WHAT THE TASK REQUIRES
Your answer should consist of the lines in the data below that contain "tabular".

THE DATA

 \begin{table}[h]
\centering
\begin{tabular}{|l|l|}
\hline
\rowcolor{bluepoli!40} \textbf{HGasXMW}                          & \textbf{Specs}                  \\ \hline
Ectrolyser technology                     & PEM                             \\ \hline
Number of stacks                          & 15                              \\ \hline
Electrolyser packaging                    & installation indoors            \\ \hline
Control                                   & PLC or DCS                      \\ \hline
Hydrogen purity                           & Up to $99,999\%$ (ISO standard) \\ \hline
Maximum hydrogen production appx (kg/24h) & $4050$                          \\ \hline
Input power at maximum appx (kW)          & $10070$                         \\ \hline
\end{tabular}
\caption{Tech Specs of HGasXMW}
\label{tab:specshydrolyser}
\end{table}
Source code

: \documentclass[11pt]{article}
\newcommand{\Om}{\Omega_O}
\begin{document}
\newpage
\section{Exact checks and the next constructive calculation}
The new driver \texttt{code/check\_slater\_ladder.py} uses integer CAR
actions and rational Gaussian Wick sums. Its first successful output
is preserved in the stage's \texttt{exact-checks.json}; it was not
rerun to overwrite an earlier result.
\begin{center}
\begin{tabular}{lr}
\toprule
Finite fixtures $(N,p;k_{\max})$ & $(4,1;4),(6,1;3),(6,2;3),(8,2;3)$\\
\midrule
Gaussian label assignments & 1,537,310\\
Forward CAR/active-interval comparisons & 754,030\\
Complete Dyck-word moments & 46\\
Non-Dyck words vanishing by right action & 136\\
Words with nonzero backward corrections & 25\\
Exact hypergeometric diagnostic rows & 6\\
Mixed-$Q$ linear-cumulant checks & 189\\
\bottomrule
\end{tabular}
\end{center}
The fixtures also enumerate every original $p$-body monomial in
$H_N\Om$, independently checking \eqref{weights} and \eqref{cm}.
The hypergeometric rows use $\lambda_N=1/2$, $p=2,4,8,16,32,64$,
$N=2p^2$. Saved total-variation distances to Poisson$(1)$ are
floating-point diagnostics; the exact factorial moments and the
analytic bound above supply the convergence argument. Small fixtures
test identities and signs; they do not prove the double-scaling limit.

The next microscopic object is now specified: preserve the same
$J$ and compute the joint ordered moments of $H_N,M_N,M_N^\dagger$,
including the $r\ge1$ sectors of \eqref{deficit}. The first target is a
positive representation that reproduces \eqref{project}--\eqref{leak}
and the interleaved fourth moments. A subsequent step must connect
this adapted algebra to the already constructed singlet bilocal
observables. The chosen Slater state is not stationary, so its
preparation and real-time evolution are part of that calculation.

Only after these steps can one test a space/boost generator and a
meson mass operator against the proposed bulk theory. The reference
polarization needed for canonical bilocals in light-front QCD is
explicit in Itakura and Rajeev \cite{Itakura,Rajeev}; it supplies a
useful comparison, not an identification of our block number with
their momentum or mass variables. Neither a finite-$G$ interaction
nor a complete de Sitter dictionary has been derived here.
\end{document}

REPLY TO THE TASK
\begin{tabular}{|l|l|}
\end{tabular}
\begin{tabular}{lr}
\end{tabular}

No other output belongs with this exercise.